Sunday, March 29, 2009

MUMBAI'S BAHAI AND ARMENIAN GRAVEYARD

This article appeared originally in Mumbai Mirror, of the Times Of India group.

"All the graves here are really old," says 13 year old Shahid. Shahid and his mother, after his father's demise, live with his Naani – a local bai – in Madonna Colony, Antop Hill. The colony was set up, just post independence, on an ancient British grave yard. So amidst cramped two storied hutments and open gutters stands a classic stone pillar, with sculptured Roman motifs. A tombstone was found while digging a drain in one house and cast into the street. A piece from it acting as floor stand for a makeshift roadside stall reads: "John Cowa… Who Died September 1…" Abbas Akhtarkhavari testifies to the adjoining year having read "1753".

Akhtarkhavari, employed by the Baha'i Spiritual Assembly maintains the nearly 2 centuries old Armenian cemetery in between this settlement and another newer one. This burial ground lost 3000 square feet of land to the other hutment group. "And was about to lose more, before Shaapoor Rowhani and Dr Aram Yegiazarian changed things," Akhtarkhavari tells. Rowhani, a Baha'i, owned Fountain Sizzlers at Fort. Dr Yegiazarian, an Armenian, ate there post Sunday service at the Armenian church. Both their graves lie in this cemetery. Their friendship sprouted the idea that the Baha'is should manage the graveyard of the dwindling Armenian community, keeping encroachers at bay, in return for shared space with Baha'i burials.

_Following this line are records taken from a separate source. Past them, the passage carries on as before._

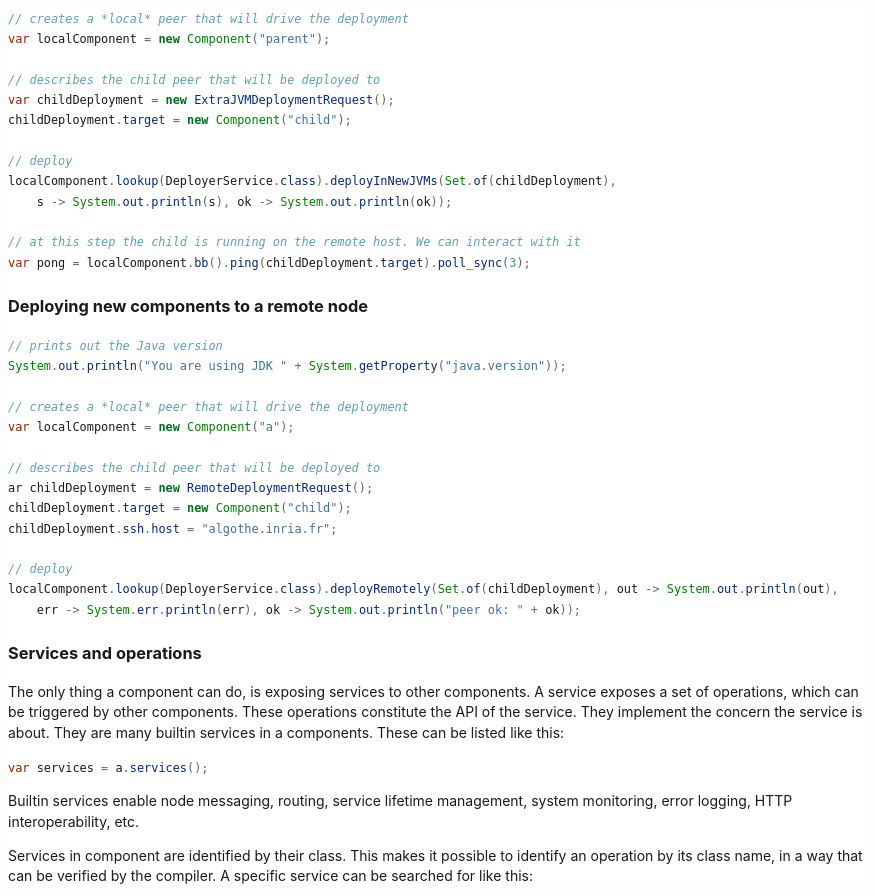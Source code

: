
 ```java
// creates a *local* peer that will drive the deployment
var localComponent = new Component("parent");

// describes the child peer that will be deployed to
var childDeployment = new ExtraJVMDeploymentRequest();
childDeployment.target = new Component("child");

// deploy
localComponent.lookup(DeployerService.class).deployInNewJVMs(Set.of(childDeployment),
	s -> System.out.println(s), ok -> System.out.println(ok));

// at this step the child is running on the remote host. We can interact with it
var pong = localComponent.bb().ping(childDeployment.target).poll_sync(3);
```

### Deploying new components to a remote node

```java
// prints out the Java version
System.out.println("You are using JDK " + System.getProperty("java.version"));

// creates a *local* peer that will drive the deployment
var localComponent = new Component("a");

// describes the child peer that will be deployed to
ar childDeployment = new RemoteDeploymentRequest();
childDeployment.target = new Component("child");
childDeployment.ssh.host = "algothe.inria.fr";

// deploy
localComponent.lookup(DeployerService.class).deployRemotely(Set.of(childDeployment), out -> System.out.println(out),
	err -> System.err.println(err), ok -> System.out.println("peer ok: " + ok));
```

### Services and operations

The only thing a component can do, is exposing services to other components. A service exposes a set of operations, which can be triggered by other components. These operations constitute the API of the service. They implement the concern the service is about. They are many builtin services in a components. These can be listed like this:

```java
var services = a.services();
```

Builtin services enable node messaging, routing, service lifetime management, system monitoring, error logging, HTTP interoperability, etc.

Services in component are identified by their class. This makes it possible to identify an operation by its class name, in a way that can be verified by the compiler.
A specific service can be searched for like this:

But old grave encroachments aren't new. The destruction of Armenian and Baha'i cemeteries in Azerbaijan , Georgia, Turkey or Iran has caused outcry for quite awhile. In Mumbai, the grand Byzantine building that's gone from being the Royal Albert Sailor's Home to the Maharashtra Police Headquarters today, was built on the site of the city's first British cemetery. Antop Hill was chosen as a site for Chinese, British, Armenian, Baha'i, Hindu and Muslim cemeteries because it was uninhabited. Today, the city's growth sheaths an underlying clash in the area between it's most voiceless: the immigrant poor and 'departed' dead.

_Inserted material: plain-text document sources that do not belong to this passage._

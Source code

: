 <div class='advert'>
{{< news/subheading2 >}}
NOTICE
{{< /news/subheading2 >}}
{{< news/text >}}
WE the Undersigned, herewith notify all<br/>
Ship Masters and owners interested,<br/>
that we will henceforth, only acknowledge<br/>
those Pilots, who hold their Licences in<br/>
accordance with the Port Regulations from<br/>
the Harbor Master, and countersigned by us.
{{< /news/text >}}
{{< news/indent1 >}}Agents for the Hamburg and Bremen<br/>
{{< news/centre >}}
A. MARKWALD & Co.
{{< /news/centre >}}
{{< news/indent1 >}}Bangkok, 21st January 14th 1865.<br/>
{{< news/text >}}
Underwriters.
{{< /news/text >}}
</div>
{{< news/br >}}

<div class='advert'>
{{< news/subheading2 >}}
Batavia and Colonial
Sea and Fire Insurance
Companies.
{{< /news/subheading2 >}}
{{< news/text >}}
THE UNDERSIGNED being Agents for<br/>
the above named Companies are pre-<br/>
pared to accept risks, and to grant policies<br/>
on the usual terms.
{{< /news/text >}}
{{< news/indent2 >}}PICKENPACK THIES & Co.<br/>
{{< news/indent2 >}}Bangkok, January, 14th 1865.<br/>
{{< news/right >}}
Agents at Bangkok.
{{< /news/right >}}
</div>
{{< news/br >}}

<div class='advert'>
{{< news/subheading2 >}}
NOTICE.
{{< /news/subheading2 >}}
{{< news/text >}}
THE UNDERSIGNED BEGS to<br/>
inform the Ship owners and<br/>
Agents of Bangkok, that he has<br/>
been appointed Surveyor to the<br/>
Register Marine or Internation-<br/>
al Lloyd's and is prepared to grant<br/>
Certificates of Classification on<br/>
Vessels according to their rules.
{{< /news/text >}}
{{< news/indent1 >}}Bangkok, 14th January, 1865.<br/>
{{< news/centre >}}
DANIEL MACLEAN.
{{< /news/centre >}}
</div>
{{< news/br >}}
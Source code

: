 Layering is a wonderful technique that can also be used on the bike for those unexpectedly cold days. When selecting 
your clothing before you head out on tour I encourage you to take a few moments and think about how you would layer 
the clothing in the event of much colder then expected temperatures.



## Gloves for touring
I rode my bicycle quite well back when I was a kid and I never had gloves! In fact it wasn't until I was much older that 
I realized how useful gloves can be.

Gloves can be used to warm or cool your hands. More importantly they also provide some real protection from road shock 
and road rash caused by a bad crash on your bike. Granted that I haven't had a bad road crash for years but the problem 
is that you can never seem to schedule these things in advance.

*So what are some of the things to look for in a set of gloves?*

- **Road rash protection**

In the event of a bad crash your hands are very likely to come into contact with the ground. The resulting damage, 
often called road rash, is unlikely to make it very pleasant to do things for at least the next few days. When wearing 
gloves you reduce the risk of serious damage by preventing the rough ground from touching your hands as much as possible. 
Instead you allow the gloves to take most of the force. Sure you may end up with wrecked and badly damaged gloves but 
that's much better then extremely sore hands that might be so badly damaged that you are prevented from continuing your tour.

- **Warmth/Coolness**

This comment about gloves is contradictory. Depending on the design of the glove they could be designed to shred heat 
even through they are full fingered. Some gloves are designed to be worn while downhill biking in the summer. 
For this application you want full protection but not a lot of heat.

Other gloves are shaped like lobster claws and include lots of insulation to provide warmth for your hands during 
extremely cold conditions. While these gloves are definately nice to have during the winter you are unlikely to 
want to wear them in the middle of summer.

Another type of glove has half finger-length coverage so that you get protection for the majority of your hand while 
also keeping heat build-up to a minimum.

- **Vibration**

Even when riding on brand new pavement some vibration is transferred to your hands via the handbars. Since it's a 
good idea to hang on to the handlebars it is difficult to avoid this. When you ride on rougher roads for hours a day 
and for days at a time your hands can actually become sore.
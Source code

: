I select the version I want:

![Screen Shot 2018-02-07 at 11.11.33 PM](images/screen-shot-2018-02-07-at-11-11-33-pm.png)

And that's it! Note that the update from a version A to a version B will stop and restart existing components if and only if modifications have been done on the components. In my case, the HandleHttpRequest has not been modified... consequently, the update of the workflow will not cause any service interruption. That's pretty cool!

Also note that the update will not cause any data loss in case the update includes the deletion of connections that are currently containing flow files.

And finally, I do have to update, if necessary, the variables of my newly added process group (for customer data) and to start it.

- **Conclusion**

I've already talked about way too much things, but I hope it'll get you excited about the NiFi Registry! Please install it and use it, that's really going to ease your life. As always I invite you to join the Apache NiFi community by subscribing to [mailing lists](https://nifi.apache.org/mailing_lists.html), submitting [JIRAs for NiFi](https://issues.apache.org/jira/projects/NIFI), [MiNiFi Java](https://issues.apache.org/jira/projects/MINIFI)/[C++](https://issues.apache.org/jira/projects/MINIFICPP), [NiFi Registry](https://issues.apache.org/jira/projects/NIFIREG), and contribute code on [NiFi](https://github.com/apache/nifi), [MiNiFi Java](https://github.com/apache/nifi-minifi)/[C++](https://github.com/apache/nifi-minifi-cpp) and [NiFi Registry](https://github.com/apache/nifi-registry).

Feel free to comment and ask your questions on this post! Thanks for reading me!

"In memory thoult cherished be, While a spark of life remains, Till the dawn I long to see, when we both shall meet again," says an epitaph on an Armenian grave, under a white marble cross with flower and leaf sculptures. "Whither can a lover go but to the land of his beloved," spells a Baha'i reciprocal. Akhtarkhavari explains the different attitudes: "The Bahai's see this life as a 'womb' we leave to go to God." Another difference is that unlike the Christians, the Bahai's build vaults where they lower their coffin in the ground. "For this cemetery I've often created 'double vaults' to bury two family members - one above the other - in the same grave," says Akhtarkhavari as a boy carrying buckets of water for his tap-water deprived colony looks curiously over the cemetery wall. "But this isn't tradition – it's to solve the space problem."